The so-called La Tuna Fire burning in Los Angeles and near Burbank, a city of more than 103,000 in the San Fernando Valley, had scorched an estimated 5,000 acres — fire officials said it is likely larger — and was 10 percent contained by Saturday afternoon.
"This is by acreage perhaps the largest fire we've ever experienced in the city of Los Angeles," Los Angeles Mayor Eric Garcetti said Saturday morning. There have been no deaths or firefighter injuries, officials said.
The fire broke out Friday afternoon north of the 210 freeway, and erratic winds helped it spread, officials said. By late that night mandatory evacuations had been ordered for parts of Burbank and the flames could be seen on hillsides from around the metropolitan area. Helicopters and fixed wind aircraft made water drops to battle the blaze.
Firefighters on Saturday found the same erratic winds that can quickly change direction that were experienced Friday, the Los Angeles fire chief said.
"We're very conscious of that, we're watching it, we're putting people in place to protect structures where needed," Los Angeles Fire Chief Ralph Terrazas said.

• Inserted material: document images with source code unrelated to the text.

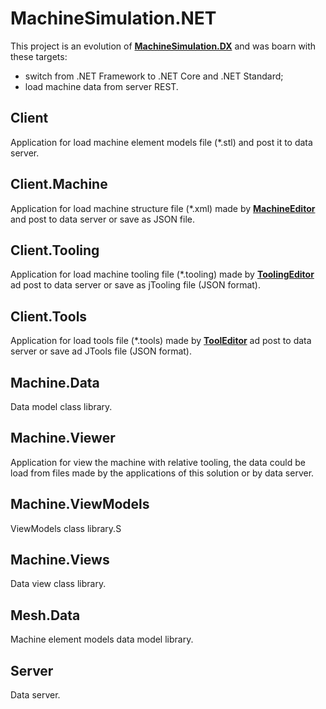 # MachineSimulation.NET
This project is an evolution of [**MachineSimulation.DX**](https://github.com/federicocoppa75/MachineSimulation.DX) and was boarn with these targets:
* switch from .NET Framework to .NET Core and .NET Standard;
* load machine data from server REST.

## Client
Application for load machine element models file (*.stl) and post it to data server. 
## Client.Machine
Application for load machine structure file (*.xml) made by [**MachineEditor**](https://github.com/federicocoppa75/MachineEditor#machineeditor) and post to data server or save as JSON file.

## Client.Tooling
Application for load machine tooling file (*.tooling) made by [**ToolingEditor**](https://github.com/federicocoppa75/MachineEditor#toolingeditor) ad post to data server or save as jTooling file (JSON format).

## Client.Tools
Application for load tools file (*.tools) made by [**ToolEditor**](https://github.com/federicocoppa75/MachineEditor#toolingeditor) ad post to data server or save ad JTools file (JSON format). 
## Machine.Data
Data model class library.
## Machine.Viewer
Application for view the machine with relative tooling, the data could be load from files made by the applications of this solution or by data server.

## Machine.ViewModels
ViewModels class library.S

## Machine.Views
Data view class library.

## Mesh.Data
Machine element models data model library.
## Server
Data server. 

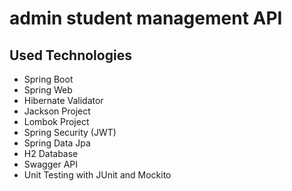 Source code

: # admin student management API
## Used Technologies
 - Spring Boot
 - Spring Web
 - Hibernate Validator
 - Jackson Project
 - Lombok Project
 - Spring Security (JWT)
 - Spring Data Jpa 
 - H2 Database 
 - Swagger API
 - Unit Testing with JUnit and Mockito
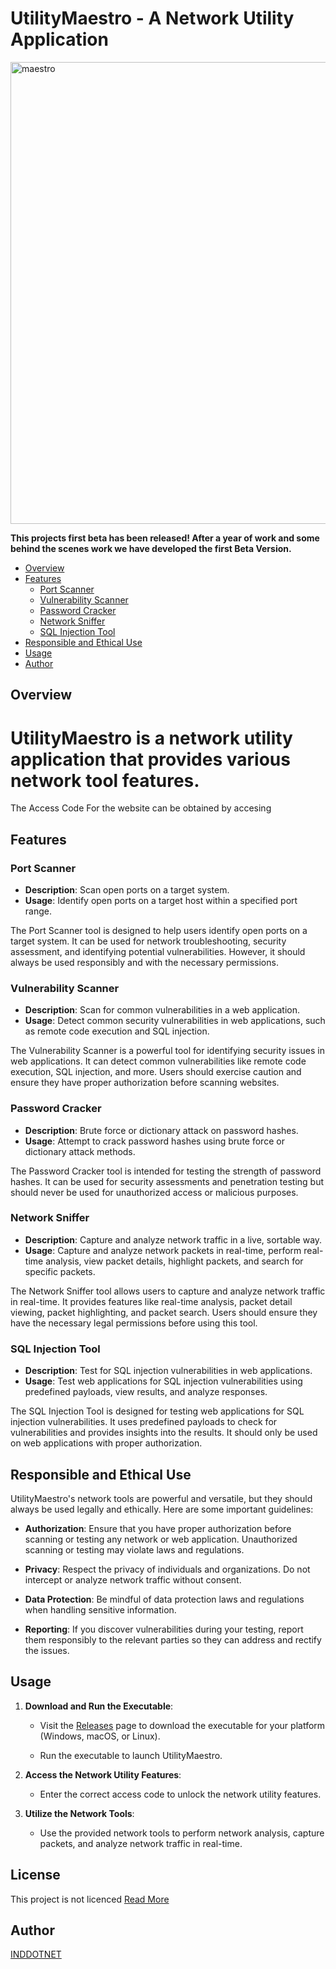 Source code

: # UtilityMaestro - A Network Utility Application
<img width="739" alt="maestro" src="https://github.com/IndulgeinDotNet/UtilityMaestro/assets/125331271/e5f6c82b-7fa7-4a66-86b2-b2a52f48a3dc">
  
**This projects first beta has been released! After a year of work and some behind the scenes work we have developed the first Beta Version.**

- [Overview](#overview)
- [Features](#features)
  - [Port Scanner](#port-scanner)
  - [Vulnerability Scanner](#vulnerability-scanner)
  - [Password Cracker](#password-cracker)
  - [Network Sniffer](#network-sniffer)
  - [SQL Injection Tool](#sql-injection-tool)
- [Responsible and Ethical Use](#responsible-and-ethical-use)
- [Usage](#usage)
- [Author](#author)

## Overview

UtilityMaestro is a  network utility application that provides various network tool features.
=
The Access Code For the website can be obtained by accesing
## Features

### Port Scanner

- **Description**: Scan open ports on a target system.
- **Usage**: Identify open ports on a target host within a specified port range.

The Port Scanner tool is designed to help users identify open ports on a target system. It can be used for network troubleshooting, security assessment, and identifying potential vulnerabilities. However, it should always be used responsibly and with the necessary permissions.

### Vulnerability Scanner

- **Description**: Scan for common vulnerabilities in a web application.
- **Usage**: Detect common security vulnerabilities in web applications, such as remote code execution and SQL injection.

The Vulnerability Scanner is a powerful tool for identifying security issues in web applications. It can detect common vulnerabilities like remote code execution, SQL injection, and more. Users should exercise caution and ensure they have proper authorization before scanning websites.

### Password Cracker

- **Description**: Brute force or dictionary attack on password hashes.
- **Usage**: Attempt to crack password hashes using brute force or dictionary attack methods.

The Password Cracker tool is intended for testing the strength of password hashes. It can be used for security assessments and penetration testing but should never be used for unauthorized access or malicious purposes.

### Network Sniffer

- **Description**: Capture and analyze network traffic in a live, sortable way.
- **Usage**: Capture and analyze network packets in real-time, perform real-time analysis, view packet details, highlight packets, and search for specific packets.

The Network Sniffer tool allows users to capture and analyze network traffic in real-time. It provides features like real-time analysis, packet detail viewing, packet highlighting, and packet search. Users should ensure they have the necessary legal permissions before using this tool.

### SQL Injection Tool

- **Description**: Test for SQL injection vulnerabilities in web applications.
- **Usage**: Test web applications for SQL injection vulnerabilities using predefined payloads, view results, and analyze responses.

The SQL Injection Tool is designed for testing web applications for SQL injection vulnerabilities. It uses predefined payloads to check for vulnerabilities and provides insights into the results. It should only be used on web applications with proper authorization.

## Responsible and Ethical Use

UtilityMaestro's network tools are powerful and versatile, but they should always be used legally and ethically. Here are some important guidelines:

- **Authorization**: Ensure that you have proper authorization before scanning or testing any network or web application. Unauthorized scanning or testing may violate laws and regulations.

- **Privacy**: Respect the privacy of individuals and organizations. Do not intercept or analyze network traffic without consent.

- **Data Protection**: Be mindful of data protection laws and regulations when handling sensitive information.

- **Reporting**: If you discover vulnerabilities during your testing, report them responsibly to the relevant parties so they can address and rectify the issues.

## Usage

1. **Download and Run the Executable**:

   - Visit the [Releases](https://github.com/yourusername/UtilityMaestro/releases) page to download the executable for your platform (Windows, macOS, or Linux).

   - Run the executable to launch UtilityMaestro.

2. **Access the Network Utility Features**:

   - Enter the correct access code to unlock the network utility features.

3. **Utilize the Network Tools**:

   - Use the provided network tools to perform network analysis, capture packets, and analyze network traffic in real-time.

## License

This project is not licenced [Read More](https://github.com/IndulgeinDotNet/UtilityMaestro/blob/main/Private)

## Author

[INDDOTNET](https://github.com/indulgeinDOTnet)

Three structures, including two homes, have been destroyed in the Tujunga area of Los Angeles, Terrazas said. The structures destroyed had no brush clearance and they "were isolated into the foothills, very difficult for us to protect," he said.

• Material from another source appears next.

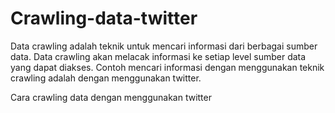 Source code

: # Crawling-data-twitter

Data crawling adalah teknik untuk mencari informasi dari berbagai sumber data. Data crawling akan melacak informasi ke setiap level sumber data yang dapat diakses. Contoh mencari informasi dengan menggunakan teknik crawling adalah dengan menggunakan twitter. 

Cara crawling data dengan menggunakan twitter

Tracy Goldman's Burbank neighborhood was within sight of the flames and smoke Saturday, but was not under an evacuation order.
"Honestly, it's my worst fear," Goldman said. "This is something I've talked about — we bought this house two and a half years ago, and spent so much time, you know, fixing it up, making it a dream home."

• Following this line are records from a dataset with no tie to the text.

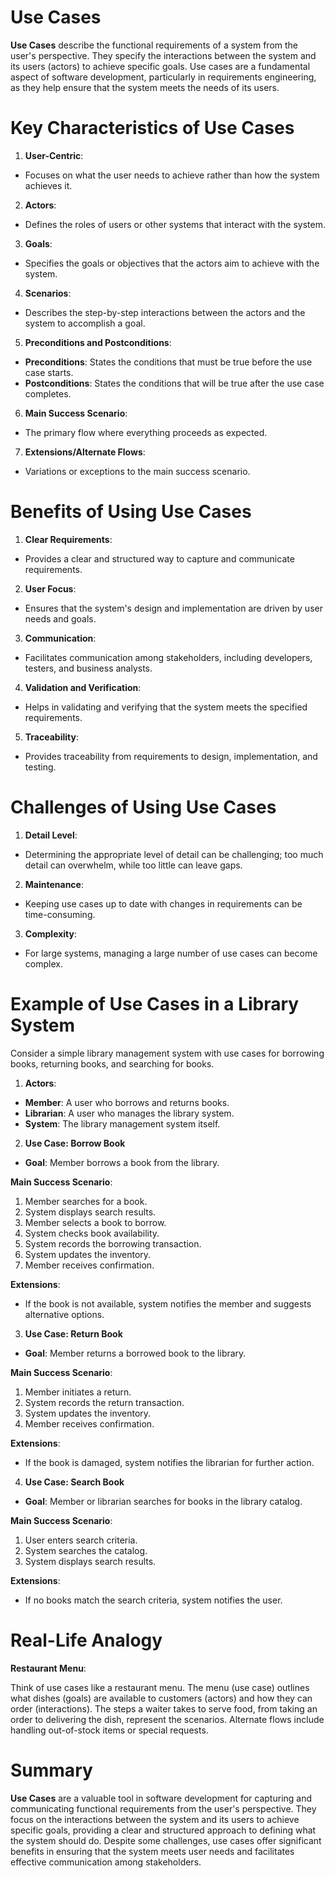 # Use Cases

**Use Cases** describe the functional requirements of a system from the user's perspective. They specify the interactions between the system and its users (actors) to achieve specific goals. Use cases are a fundamental aspect of software development, particularly in requirements engineering, as they help ensure that the system meets the needs of its users.

# Key Characteristics of Use Cases

1. **User-Centric**:

- Focuses on what the user needs to achieve rather than how the system achieves it.

2. **Actors**:

- Defines the roles of users or other systems that interact with the system.

3. **Goals**:

- Specifies the goals or objectives that the actors aim to achieve with the system.

4. **Scenarios**:

- Describes the step-by-step interactions between the actors and the system to accomplish a goal.

5. **Preconditions and Postconditions**:

- **Preconditions**: States the conditions that must be true before the use case starts.
- **Postconditions**: States the conditions that will be true after the use case completes.

6. **Main Success Scenario**:

- The primary flow where everything proceeds as expected.

7. **Extensions/Alternate Flows**:

- Variations or exceptions to the main success scenario.

# Benefits of Using Use Cases

1. **Clear Requirements**:

- Provides a clear and structured way to capture and communicate requirements.

2. **User Focus**:

- Ensures that the system's design and implementation are driven by user needs and goals.

3. **Communication**:

- Facilitates communication among stakeholders, including developers, testers, and business analysts.

4. **Validation and Verification**:

- Helps in validating and verifying that the system meets the specified requirements.

5. **Traceability**:

- Provides traceability from requirements to design, implementation, and testing.

# Challenges of Using Use Cases

1. **Detail Level**:

- Determining the appropriate level of detail can be challenging; too much detail can overwhelm, while too little can leave gaps.

2. **Maintenance**:

- Keeping use cases up to date with changes in requirements can be time-consuming.

3. **Complexity**:

- For large systems, managing a large number of use cases can become complex.

# Example of Use Cases in a Library System

Consider a simple library management system with use cases for borrowing books, returning books, and searching for books.

1. **Actors**:

- **Member**: A user who borrows and returns books.
- **Librarian**: A user who manages the library system.
- **System**: The library management system itself.

2. **Use Case: Borrow Book**

- **Goal**: Member borrows a book from the library.

**Main Success Scenario**:

1. Member searches for a book.
2. System displays search results.
3. Member selects a book to borrow.
4. System checks book availability.
5. System records the borrowing transaction.
6. System updates the inventory.
7. Member receives confirmation.

**Extensions**:

- If the book is not available, system notifies the member and suggests alternative options.

3. **Use Case: Return Book**

- **Goal**: Member returns a borrowed book to the library.

**Main Success Scenario**:

1. Member initiates a return.
2. System records the return transaction.
3. System updates the inventory.
4. Member receives confirmation.

**Extensions**:

- If the book is damaged, system notifies the librarian for further action.

4. **Use Case: Search Book**

- **Goal**: Member or librarian searches for books in the library catalog.

**Main Success Scenario**:

1. User enters search criteria.
2. System searches the catalog.
3. System displays search results.

**Extensions**:

- If no books match the search criteria, system notifies the user.

# Real-Life Analogy

**Restaurant Menu**:

Think of use cases like a restaurant menu. The menu (use case) outlines what dishes (goals) are available to customers (actors) and how they can order (interactions). The steps a waiter takes to serve food, from taking an order to delivering the dish, represent the scenarios. Alternate flows include handling out-of-stock items or special requests.

# Summary

**Use Cases** are a valuable tool in software development for capturing and communicating functional requirements from the user's perspective. They focus on the interactions between the system and its users to achieve specific goals, providing a clear and structured approach to defining what the system should do. Despite some challenges, use cases offer significant benefits in ensuring that the system meets user needs and facilitates effective communication among stakeholders.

"Just with the high temperatures these last couple of days, it's been on my mind," she said. "I'm constantly checking and then really could not believe the scope of what I was seeing."
Silvia Gezalyan and her 9-year-old son were evacuated ahead of the blaze.
"Sad. But I know my lord is going to stop the fire, I believe it," she said. "I'm a pastor and we're praying and that's why we're here, so the fire will stop."
Garcetti declared a local emergency Saturday evening, and requested the governor declare an emergency so the city can receive state and federal assistance.
Earlier, the mayor sought to reassure residents that the fire was not as bad as the percent of containment may suggest. It had been 45 years since a fire occurred in the area, allowing for "plenty of fuel to burn," he said.
"People hear 10 percent and they think it's 90 percent out of control — it is not. We have firefighters that are confining this as it goes," Garcetti said.
Officials ordered mandatory and voluntary evacuations for 300 homes in Burbank, 180 in Los Angeles and 250 in Glendale — with several other communities bracing for the same, Garcetti said.
Exacerbating relief efforts have been searingly hot temperatures and dangerous wind conditions that have blanketed the state for several days.
Much of California was under an extreme heat warning through the weekend with temperatures hitting almost triple digits in some places, according to the National Weather Service.